- **WHAT THE TASK REQUIRES**
The word to look for is "example". Report every line of the entries below that has it.

(SUPPLIED MATERIAL)

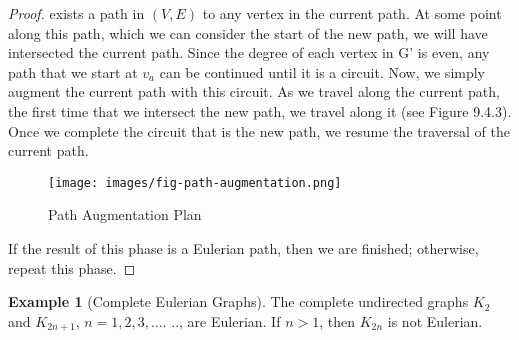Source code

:\documentclass[10pt,]{book}
\theoremstyle{plain}
\theoremstyle{definition}
\theoremstyle{definition}
\theoremstyle{definition}
\newtheorem{example}[theorem]{Example}
\theoremstyle{definition}
\theoremstyle{definition}
\numberwithin{equation}{section}
\begin{document}
\begin{proof}
exists a path in \((V, E)\) to any vertex in the current path. At some point along this path, which we can consider the start of the new path, we
will have intersected the current path. Since the degree of each vertex in G' is even, any path that we start at \(v_a\) can be continued until it
is a circuit. Now, we simply augment the current path with this circuit. As we travel along the current path, the first time that we intersect the
new path, we travel along it (see Figure 9.4.3). Once we complete the circuit that is the new path, we resume the traversal of the current path.%
\leavevmode%
\begin{figure}
\centering
\texttt{[image: images/fig-path-augmentation.png]}
\caption{Path Augmentation Plan
                \label{fig-path-augmentation}}
\end{figure}
\par
If the result of this phase is a Eulerian path, then we are finished; otherwise, repeat this phase.%
\end{proof}
\begin{example}[Complete Eulerian Graphs]\label{ex-complete-eulerian}
The complete undirected graphs \(K_2\) and \(K_{2n+1}\), \(n = 1, 2, 3, \ldots\). .., are Eulerian. If \(n>1\), then \(K_{2n}\)
is not Eulerian.
%
\end{example}
\typeout{************************************************}
\typeout{************************************************}
\end{document}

(End SUPPLIED MATERIAL)

- **REPLY**
\newtheorem{example}[theorem]{Example}
\begin{example}[Complete Eulerian Graphs]\label{ex-complete-eulerian}
\end{example}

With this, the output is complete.